The final tip here is to incorporate a planned period of maintaining your weight. It’s not conductive for good cortisol management to be in a caloric deficit all year around.

There should be a period of at least 1-3 months where you are eating at maintenance and taking a break from fat loss dieting.

Weight loss plateaus are a real thing, and you will experience them. Metabolic adaptation is a real thing, and you will experience it.

Let’s take this scenario. You are a 5’10 male, who successfully cut from 220 Lbs. down to 195 Lbs., but your goal bodyweight is 180 Lbs. For some reason you can’t break past 195.

You know you been consistent with eating in a deficit for several months, strength training, getting sufficient protein, maintaining a high step count, and staying on top of your sleep.

In this situation, you would spend at least 1-3 months eating whatever calories it would take to maintain 195 Lbs.

You would keep your protein intake the same, but your calories from carbohydrates and fats would increase.

When you do this:

  • Leptin hormone will go back up
  • Training performance will improve
  • Testosterone levels will improve
  • Cortisol will go down
  • You will feel better

It’s important to remember you would have to re-calculate your new maintenance calories.
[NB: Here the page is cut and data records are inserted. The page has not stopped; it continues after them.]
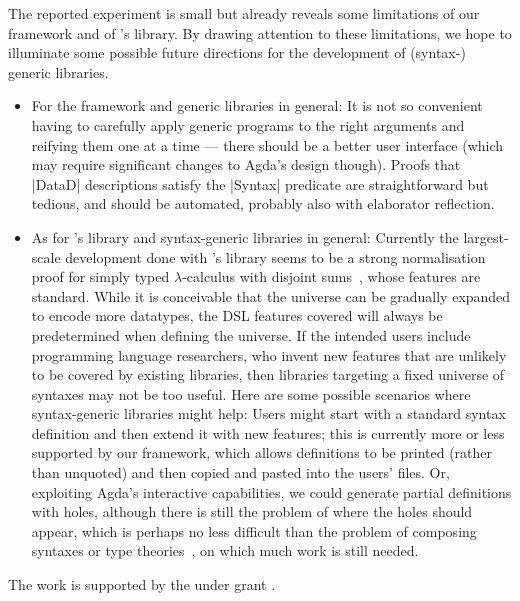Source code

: \documentclass[sigplan,review,fleqn]{acmart}
\renewcommand{\verb}{\collectverb{\color{AgdaFunction}}}
\begin{document}
The reported experiment is small but already reveals some limitations of our framework and of \citeauthor{Allais-generic-syntax}'s library.
By drawing attention to these limitations, we hope to illuminate some possible future directions for the development of (syntax-) generic libraries.
\begin{itemize}[leftmargin=*]
\item For the framework and generic libraries in general:
It is not so convenient having to carefully apply generic programs to the right arguments and reifying them one at a time --- there should be a better user interface (which may require significant changes to Agda's design though).
Proofs that \verb|DataD| descriptions satisfy the \verb|Syntax| predicate are straightforward but tedious, and should be automated, probably also with elaborator reflection.
\item As for \citeauthor{Allais-generic-syntax}'s library and syntax-generic libraries in general:
Currently the largest-scale development done with \citeauthor{Allais-generic-syntax}'s library seems to be a strong normalisation proof for simply typed $\lambda$-calculus with disjoint sums~\citep[Section~4.3]{Abel-POPLMark-reloaded}, whose features are standard.
While it is conceivable that the universe can be gradually expanded to encode more datatypes, the DSL features covered will always be predetermined when defining the universe.
If the intended users include programming language researchers, who invent new features that are unlikely to be covered by existing libraries, then libraries targeting a fixed universe of syntaxes may not be too useful.
Here are some possible scenarios where syntax-generic libraries might help:
Users might start with a standard syntax definition and then extend it with new features; this is currently more or less supported by our framework, which allows definitions to be printed (rather than unquoted) and then copied and pasted into the users' files.
Or, exploiting Agda's interactive capabilities, we could generate partial definitions with holes,  although there is still the problem of where the holes should appear, which is perhaps no less difficult than the problem of composing syntaxes or type theories~\citep{Delaware-meta-theory-a-la-carte,Forster-Coq-a-la-carte}, on which much work is still needed.
\end{itemize}

\begin{acks}
The work is supported by the  under grant .
\end{acks}



%
\end{document}
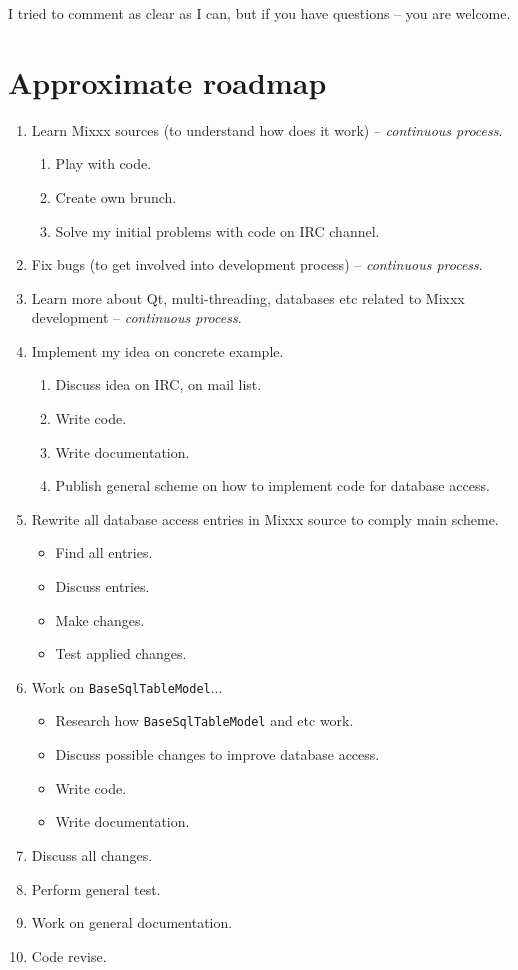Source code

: \documentclass[a4paper,12pt]{scrartcl}
\begin{document}
I tried to comment as clear as I can, but if you have questions -- you are welcome.


\section{Approximate roadmap}
\begin{enumerate}
 \item Learn Mixxx sources (to understand how does it work) -- \textit{continuous process}.
 \begin{enumerate}
  \item Play with code.
  \item Create own brunch.
  \item Solve my initial problems with code on IRC channel.
 \end{enumerate}
 \item Fix bugs (to get involved into development process) -- \textit{continuous process}.
 \item Learn more about Qt, multi-threading, databases etc related to Mixxx development -- \textit{continuous process}.
 \item Implement my idea on concrete example.
 \begin{enumerate}
  \item Discuss idea on IRC, on mail list.
  \item Write code.
  \item Write documentation.
  \item Publish general scheme on how to implement code for database access.
 \end{enumerate}
 \item Rewrite all database access entries in Mixxx source to comply main scheme.
 \begin{itemize}
  \item Find all entries.
  \item Discuss entries.
  \item Make changes.
  \item Test applied changes.
 \end{itemize}
 \item Work on \texttt{BaseSqlTableModel}...
 \begin{itemize}
  \item Research how \texttt{BaseSqlTableModel} and etc work.
  \item Discuss possible changes to improve database access.
  \item Write code.
  \item Write documentation.
 \end{itemize}

 \item Discuss all changes.
 \item Perform general test.
 \item Work on general documentation.
 \item Code revise.
\end{enumerate}
\end{document}
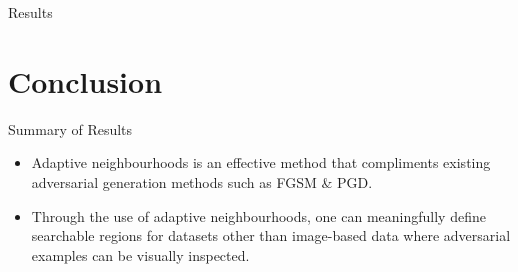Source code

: \documentclass[smaller]{beamer}
\begin{document}
\begin{frame}[label={sec:org352b01d}]{Results}
\begin{table}
\caption{\label{tab:adv_fscore}$F_1$ score performance on the WAVES dataset using Faster R-CNN. Numbers highlighted in a bold font face indicate the best achieving adversarial attack for each form of defence.}
\centering
\begin{adjustbox}{center}
\end{adjustbox}
\end{table}
\end{frame}

\section{Conclusion}
\label{sec:orgd6b8901}

\begin{frame}[label={sec:org37c7592}]{Summary of Results}
\begin{itemize}
\item Adaptive neighbourhoods is an effective method that compliments existing
adversarial generation methods such as FGSM \& PGD.
\item Through the use of adaptive neighbourhoods, one can meaningfully define searchable
regions for datasets other than image-based data where adversarial examples can be
visually inspected.
\end{itemize}
\end{frame}
\end{document}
If you went from 220 to 195, you lost 25 pounds, so your metabolism would have declined a bit.

Once you master maintaining your current weight for a month or a few months, then you can resume at a deficit.

If you have no idea what your maintenance calories are, use this calculator to help you figure it out.

If you want to learn more about the importance of maintenance phases, check out this article Eating Maintenance Calories for Muscle Growth and Fat Loss.

Conclusion

The main points of this article are:

  • Make sure your sleep is dialed in
  • Stop doing cardio. It’s not effective for sustainable fat loss
  • Go for walks outside. It will improve your mood and reduce stress
  • Limit your workouts to just 3 a week. Do not train 2 days in a row.
  • Incorporate maintenance periods when weight loss plateaus or you have been in a caloric deficit for too long

These may not be cortisol-reducing methodologies that are commonly talked about, but if you test these strategies on yourself, you will see better fat loss in the long-term.